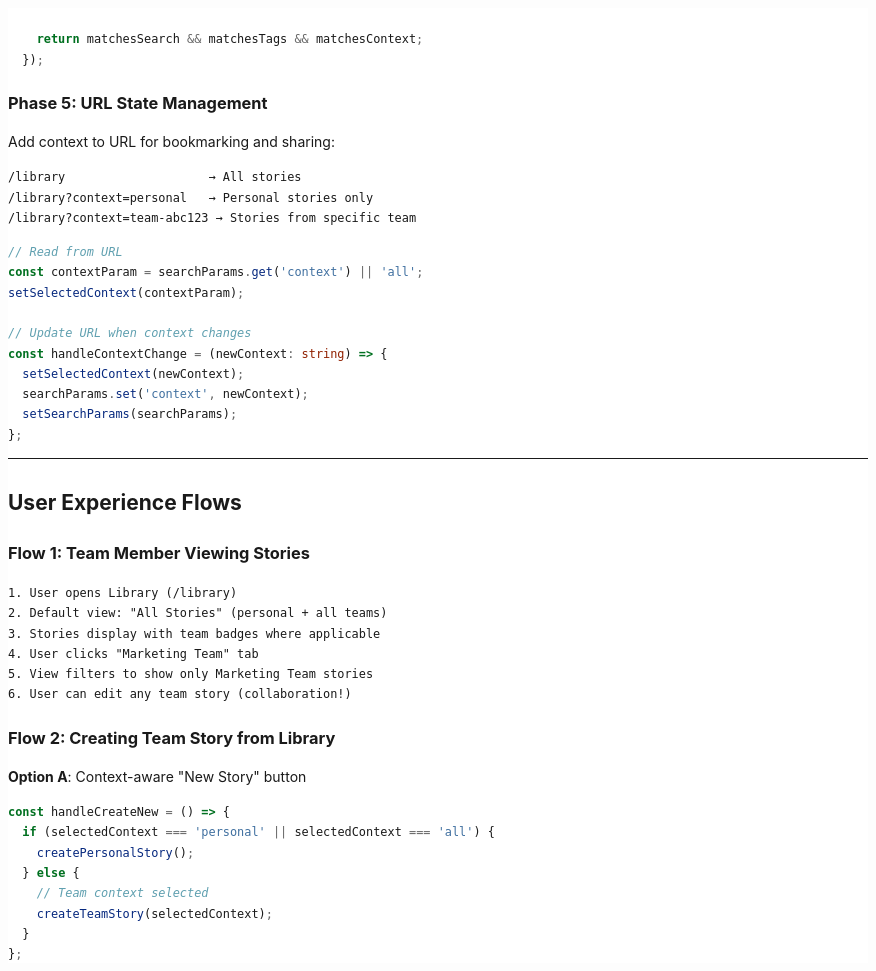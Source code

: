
 ```typescript

    return matchesSearch && matchesTags && matchesContext;
  });
```

### Phase 5: URL State Management

Add context to URL for bookmarking and sharing:

```
/library                    → All stories
/library?context=personal   → Personal stories only
/library?context=team-abc123 → Stories from specific team
```

```typescript
// Read from URL
const contextParam = searchParams.get('context') || 'all';
setSelectedContext(contextParam);

// Update URL when context changes
const handleContextChange = (newContext: string) => {
  setSelectedContext(newContext);
  searchParams.set('context', newContext);
  setSearchParams(searchParams);
};
```

---

## User Experience Flows

### Flow 1: Team Member Viewing Stories

```
1. User opens Library (/library)
2. Default view: "All Stories" (personal + all teams)
3. Stories display with team badges where applicable
4. User clicks "Marketing Team" tab
5. View filters to show only Marketing Team stories
6. User can edit any team story (collaboration!)
```

### Flow 2: Creating Team Story from Library

**Option A**: Context-aware "New Story" button
```typescript
const handleCreateNew = () => {
  if (selectedContext === 'personal' || selectedContext === 'all') {
    createPersonalStory();
  } else {
    // Team context selected
    createTeamStory(selectedContext);
  }
};
```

* Work required:
Which lines above contain the word "only"? List them.

* Task answer:
/library?context=personal   → Personal stories only
5. View filters to show only Marketing Team stories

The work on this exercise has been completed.